渡辺 今年1月13日から5月24日までに約1万6000台を受注しました。ちなみに昨年、三菱が国内で販売した軽自動車の台数は約4万1000台です。デリカミニの受注は年間販売台数の3分の1以上で、三菱久々のスマッシュヒットといえますね。
――人気のワケは?
渡辺 デリカミニは正確には新型車ではありません。eKクロススペースの大幅改良版なのですが、フルモデルチェンジ以上に注目された理由は顔面のプチ整形でしょうね。
――えっ、どういうこと?
渡辺 デリカミニはeKクロススペースをベースにしながら、フロントマスクを刷新しました。
三菱の商品企画を担当した山本聡氏は、「ヤンチャな男のコのイメージで、親しみやすい表情に仕上げました。また、新しいフロントマスクに合わせて、車名もわかりやすいデリカミニに変更しました」とのこと。車名も成功の秘密でしょうね。
――マイチェンなのに、スゴい力の入れようですね?
渡辺 山本氏は「ランプを縦に並べた以前のeKクロススペースのフロントマスクは、子供を持つお父さんたちには好評でしたが、お母さんたちからは『威圧的に感じる』という声が多かった」と説明していました。
軽自動車はお母さんが子供の送迎などに毎日使う場面が多い。そこで、今回の改良でより親しみやすい顔と名前にしたわけです。
――車内の造りも刷新?
渡辺 基本的には、以前のeKクロススペースと同じです。ただ、広くて快適。
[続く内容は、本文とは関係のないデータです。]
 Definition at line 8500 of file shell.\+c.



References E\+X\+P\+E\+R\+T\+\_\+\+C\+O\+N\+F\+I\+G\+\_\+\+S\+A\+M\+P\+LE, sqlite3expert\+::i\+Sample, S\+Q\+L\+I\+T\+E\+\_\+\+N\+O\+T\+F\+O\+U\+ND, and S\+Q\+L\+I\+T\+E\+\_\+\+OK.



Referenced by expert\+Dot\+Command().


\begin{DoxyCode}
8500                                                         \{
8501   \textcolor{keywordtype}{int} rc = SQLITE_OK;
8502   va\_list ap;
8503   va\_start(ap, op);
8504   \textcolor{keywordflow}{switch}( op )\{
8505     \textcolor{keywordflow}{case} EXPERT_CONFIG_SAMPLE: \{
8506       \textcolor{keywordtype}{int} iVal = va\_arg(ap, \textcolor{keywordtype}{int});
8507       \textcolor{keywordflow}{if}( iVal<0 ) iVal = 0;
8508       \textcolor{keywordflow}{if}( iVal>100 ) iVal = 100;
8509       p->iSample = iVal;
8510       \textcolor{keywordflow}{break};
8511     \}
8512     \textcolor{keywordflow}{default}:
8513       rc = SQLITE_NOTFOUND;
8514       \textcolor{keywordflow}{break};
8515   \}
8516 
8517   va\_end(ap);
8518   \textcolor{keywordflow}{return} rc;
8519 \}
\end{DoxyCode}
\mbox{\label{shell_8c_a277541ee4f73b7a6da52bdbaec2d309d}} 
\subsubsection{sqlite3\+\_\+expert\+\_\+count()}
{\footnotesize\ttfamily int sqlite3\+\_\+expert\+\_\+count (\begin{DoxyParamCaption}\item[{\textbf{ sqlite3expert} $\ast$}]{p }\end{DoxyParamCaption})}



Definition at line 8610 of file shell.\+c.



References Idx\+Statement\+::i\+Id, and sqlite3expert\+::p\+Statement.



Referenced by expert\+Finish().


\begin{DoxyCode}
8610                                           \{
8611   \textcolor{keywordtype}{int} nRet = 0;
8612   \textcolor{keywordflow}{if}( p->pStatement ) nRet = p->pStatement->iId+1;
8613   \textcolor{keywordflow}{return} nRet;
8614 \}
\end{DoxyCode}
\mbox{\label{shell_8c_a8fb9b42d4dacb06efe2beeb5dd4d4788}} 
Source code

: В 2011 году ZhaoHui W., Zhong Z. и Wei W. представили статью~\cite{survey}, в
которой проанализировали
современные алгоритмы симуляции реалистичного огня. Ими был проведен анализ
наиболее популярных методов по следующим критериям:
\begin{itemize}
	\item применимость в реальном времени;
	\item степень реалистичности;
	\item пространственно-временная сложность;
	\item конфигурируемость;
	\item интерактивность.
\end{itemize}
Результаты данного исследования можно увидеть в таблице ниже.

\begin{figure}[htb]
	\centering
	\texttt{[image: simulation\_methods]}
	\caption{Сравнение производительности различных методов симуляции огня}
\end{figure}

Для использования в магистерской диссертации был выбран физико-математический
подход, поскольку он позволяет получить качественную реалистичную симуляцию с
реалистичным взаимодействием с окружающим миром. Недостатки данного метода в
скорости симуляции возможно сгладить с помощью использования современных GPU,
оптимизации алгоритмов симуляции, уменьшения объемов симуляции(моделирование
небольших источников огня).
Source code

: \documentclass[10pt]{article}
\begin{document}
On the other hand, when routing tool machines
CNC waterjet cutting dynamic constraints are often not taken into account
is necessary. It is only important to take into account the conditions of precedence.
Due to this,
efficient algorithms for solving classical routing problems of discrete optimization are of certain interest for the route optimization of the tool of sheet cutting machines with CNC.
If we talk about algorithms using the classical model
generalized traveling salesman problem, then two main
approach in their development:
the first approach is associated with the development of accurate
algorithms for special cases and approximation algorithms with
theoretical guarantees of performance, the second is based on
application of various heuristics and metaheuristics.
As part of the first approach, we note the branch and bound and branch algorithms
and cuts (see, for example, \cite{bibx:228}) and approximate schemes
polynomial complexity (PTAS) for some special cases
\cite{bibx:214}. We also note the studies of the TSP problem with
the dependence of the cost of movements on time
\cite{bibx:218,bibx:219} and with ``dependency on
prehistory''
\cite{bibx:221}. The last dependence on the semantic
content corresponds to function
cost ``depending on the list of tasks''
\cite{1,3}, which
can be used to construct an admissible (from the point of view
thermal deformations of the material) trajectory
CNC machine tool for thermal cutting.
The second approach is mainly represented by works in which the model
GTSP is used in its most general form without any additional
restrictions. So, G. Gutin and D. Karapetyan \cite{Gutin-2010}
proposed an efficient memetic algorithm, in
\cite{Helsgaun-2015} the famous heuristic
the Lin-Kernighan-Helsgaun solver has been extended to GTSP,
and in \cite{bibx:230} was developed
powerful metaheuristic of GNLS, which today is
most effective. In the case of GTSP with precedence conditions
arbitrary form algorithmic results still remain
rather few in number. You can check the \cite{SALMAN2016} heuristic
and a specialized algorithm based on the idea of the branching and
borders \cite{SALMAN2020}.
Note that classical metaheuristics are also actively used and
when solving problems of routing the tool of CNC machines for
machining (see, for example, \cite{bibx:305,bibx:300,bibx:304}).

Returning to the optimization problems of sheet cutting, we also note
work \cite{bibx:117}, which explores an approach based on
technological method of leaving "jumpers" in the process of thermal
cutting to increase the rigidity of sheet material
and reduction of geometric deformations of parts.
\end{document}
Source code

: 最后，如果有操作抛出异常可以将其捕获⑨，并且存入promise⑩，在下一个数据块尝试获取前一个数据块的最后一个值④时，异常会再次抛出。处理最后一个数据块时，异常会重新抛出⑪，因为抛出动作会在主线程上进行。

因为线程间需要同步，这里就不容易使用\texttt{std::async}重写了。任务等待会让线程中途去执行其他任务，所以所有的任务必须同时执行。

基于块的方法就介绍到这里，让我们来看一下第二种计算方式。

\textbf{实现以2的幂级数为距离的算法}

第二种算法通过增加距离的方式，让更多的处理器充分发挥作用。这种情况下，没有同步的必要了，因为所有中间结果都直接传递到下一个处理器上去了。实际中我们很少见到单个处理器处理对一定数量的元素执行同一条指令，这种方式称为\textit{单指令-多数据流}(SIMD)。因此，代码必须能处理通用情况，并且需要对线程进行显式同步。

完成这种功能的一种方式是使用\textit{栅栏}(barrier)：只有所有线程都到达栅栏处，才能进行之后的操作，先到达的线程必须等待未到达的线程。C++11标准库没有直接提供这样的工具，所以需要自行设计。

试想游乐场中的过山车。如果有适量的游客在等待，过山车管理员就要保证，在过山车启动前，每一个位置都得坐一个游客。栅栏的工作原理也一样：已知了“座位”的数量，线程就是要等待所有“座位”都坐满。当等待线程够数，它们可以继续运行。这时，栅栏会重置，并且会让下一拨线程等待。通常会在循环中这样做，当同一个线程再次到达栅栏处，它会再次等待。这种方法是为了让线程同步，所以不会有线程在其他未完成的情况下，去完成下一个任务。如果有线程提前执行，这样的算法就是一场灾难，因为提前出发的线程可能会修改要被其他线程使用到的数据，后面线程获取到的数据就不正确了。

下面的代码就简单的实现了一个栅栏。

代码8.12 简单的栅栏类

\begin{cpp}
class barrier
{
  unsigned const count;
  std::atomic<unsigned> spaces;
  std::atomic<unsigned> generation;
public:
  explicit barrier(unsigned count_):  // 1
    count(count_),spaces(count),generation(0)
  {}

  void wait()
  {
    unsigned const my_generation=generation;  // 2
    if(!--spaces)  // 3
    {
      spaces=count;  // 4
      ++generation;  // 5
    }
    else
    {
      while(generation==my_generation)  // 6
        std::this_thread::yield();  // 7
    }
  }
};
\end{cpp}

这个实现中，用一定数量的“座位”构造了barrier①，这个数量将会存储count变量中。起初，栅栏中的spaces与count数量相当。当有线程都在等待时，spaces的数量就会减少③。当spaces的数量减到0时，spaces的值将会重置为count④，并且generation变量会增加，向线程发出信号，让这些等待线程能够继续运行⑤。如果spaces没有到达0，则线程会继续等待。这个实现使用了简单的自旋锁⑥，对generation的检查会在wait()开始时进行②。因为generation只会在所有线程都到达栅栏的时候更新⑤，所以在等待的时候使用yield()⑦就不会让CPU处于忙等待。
インパネの上端やサイドウインドーの縁が低く、前後左右ともに視界が優れています。
――後席の広さなどは?
渡辺 大人が座ると座面の奥行きが短く、少し違和感があります。シートを下げて、足元に空間をつくると、座り心地は快適になります。
――気になる走りですが、コチラはいかがでした?
渡辺 試乗車は販売比率が最も高いターボエンジンを搭載しTプレミアムの4WDで、加速性能にも余裕がありましたね。そのため、アクセルペダルを深く踏む機会は少なく、エンジン音はとても静かでした。
――乗り心地はどうです?
渡辺 試乗した4WDは、デリカミニになって、足まわりのショックアブソーバーとタイヤを刷新しています。最低地上高が160㎜に拡大され、悪路のデコボコを乗り越えやすくなっていましたよ。タイヤの空気充填量も増えたため、乗り心地も快適でした。
――安定性は?
渡辺 4WDの全高は、最低地上高の拡大もあって1830㎜に達します。全幅は軽自動車だから1475㎜と狭く重心が高い。そうなると一般的には、ステアリング操作に対する車両の反応を鈍く抑えて、後輪の接地性を保ちます。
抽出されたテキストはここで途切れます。